Being unprepared is horrible and the timing couldn’t be worse. Heck, I don’t even know how to reintroduce them! I’ll do my research, but if someone wants to make the next few days less frantic for me I would certainly appreciate it!


----------



## Chris S (Apr 12, 2016)

This is a good general guide to get started: Dendrobates azureus & tinctorius - Novice

Really, you just need to put them in some water, feed them, and let them grow!


----------



## Socratic Monologue (Apr 7, 2018)

Chris S said:


> Really, you just need to put them in some water, feed them, and let them grow!


Yep, it isn't hard. I feed small fish pellets, a couple every few days.

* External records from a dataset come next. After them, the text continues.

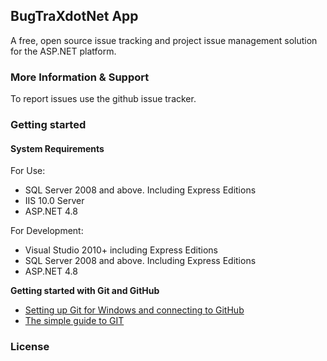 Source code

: ## BugTraXdotNet App
 
A free, open source issue tracking and project issue management solution for the ASP.NET platform.

### More Information & Support

To report issues use the github issue tracker.

### Getting started

#### System Requirements

For Use:

- SQL Server 2008 and above. Including Express Editions
- IIS 10.0 Server
- ASP.NET 4.8

For Development:

- Visual Studio 2010+ including Express Editions
- SQL Server 2008 and above. Including Express Editions
- ASP.NET 4.8

**Getting started with Git and GitHub**

 * [Setting up Git for Windows and connecting to GitHub](http://help.github.com/win-set-up-git/)
 * [The simple guide to GIT](http://rogerdudler.github.com/git-guide/)
 

### License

Here's another guide that may help:









Tadpole Care


Tadpole Care Sheet Got eggs? Make sure to read through the Egg Care Sheet for information on that life stage. Also, please note that these are general guidelines, and species specific information can be found on the individual species care sheets. Egg Care Sheet Poison Dart Frogs (Family...




www.dendroboard.com





And a couple threads:








tinc and leuc tads


Does anyone communally raise tinc or leuc tads? I saw on a Japanese page azureus tads being raised communally. I ask because I am taking over a substantial and very prolific collection. I now have 250-300 tinc and leuc tads and growing. I am wondering if I got 24"x24" tubs to rear large...




www.dendroboard.com












Community Tank for Raising Tinc tadpoles


I had read several threads that raising Tinc tadpoles in a community tank creates development risks due to growth inhibiting hormones and aggression. However after seeing a video on YouTube by Troy Goldberg, he seems to successfully raise several tincs together of varying ages in a large plastic...




www.dendroboard.com





I should point out that coming from fishkeeping I made some assumptions that simply don't work for frogs. The one that's relevant here is: tadpoles are not fish (duh, right?). They don't eat like fish, so don't feed them as much as you would fish and don't necessarily expect to see them eating. Tads eat a lot of algae and biofilm, too. Feed sparingly.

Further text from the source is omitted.